* **Exercise objective**
Would you retype exactly the lines from the one containing "- [Main Checklist](checklist.md)" through the last line of the records below, and nothing else?

+===+

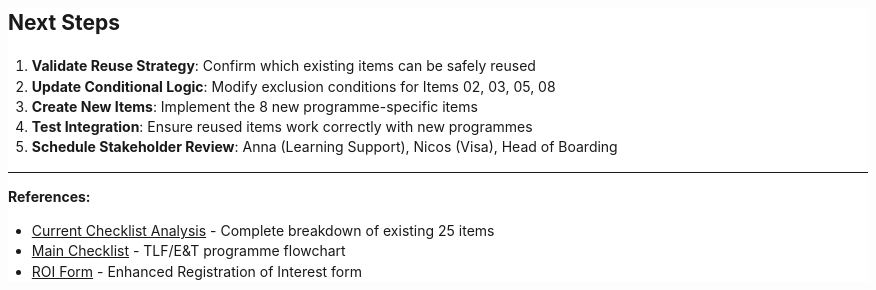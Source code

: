 
## Next Steps

1. **Validate Reuse Strategy**: Confirm which existing items can be safely reused
2. **Update Conditional Logic**: Modify exclusion conditions for Items 02, 03, 05, 08
3. **Create New Items**: Implement the 8 new programme-specific items
4. **Test Integration**: Ensure reused items work correctly with new programmes
5. **Schedule Stakeholder Review**: Anna (Learning Support), Nicos (Visa), Head of Boarding

---

**References:**
- [Current Checklist Analysis](current_checklist_analysis.md) - Complete breakdown of existing 25 items
- [Main Checklist](checklist.md) - TLF/E&T programme flowchart
- [ROI Form](forms/roi.md) - Enhanced Registration of Interest form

+===+

* **Reply to the task**
- [Main Checklist](checklist.md) - TLF/E&T programme flowchart
- [ROI Form](forms/roi.md) - Enhanced Registration of Interest form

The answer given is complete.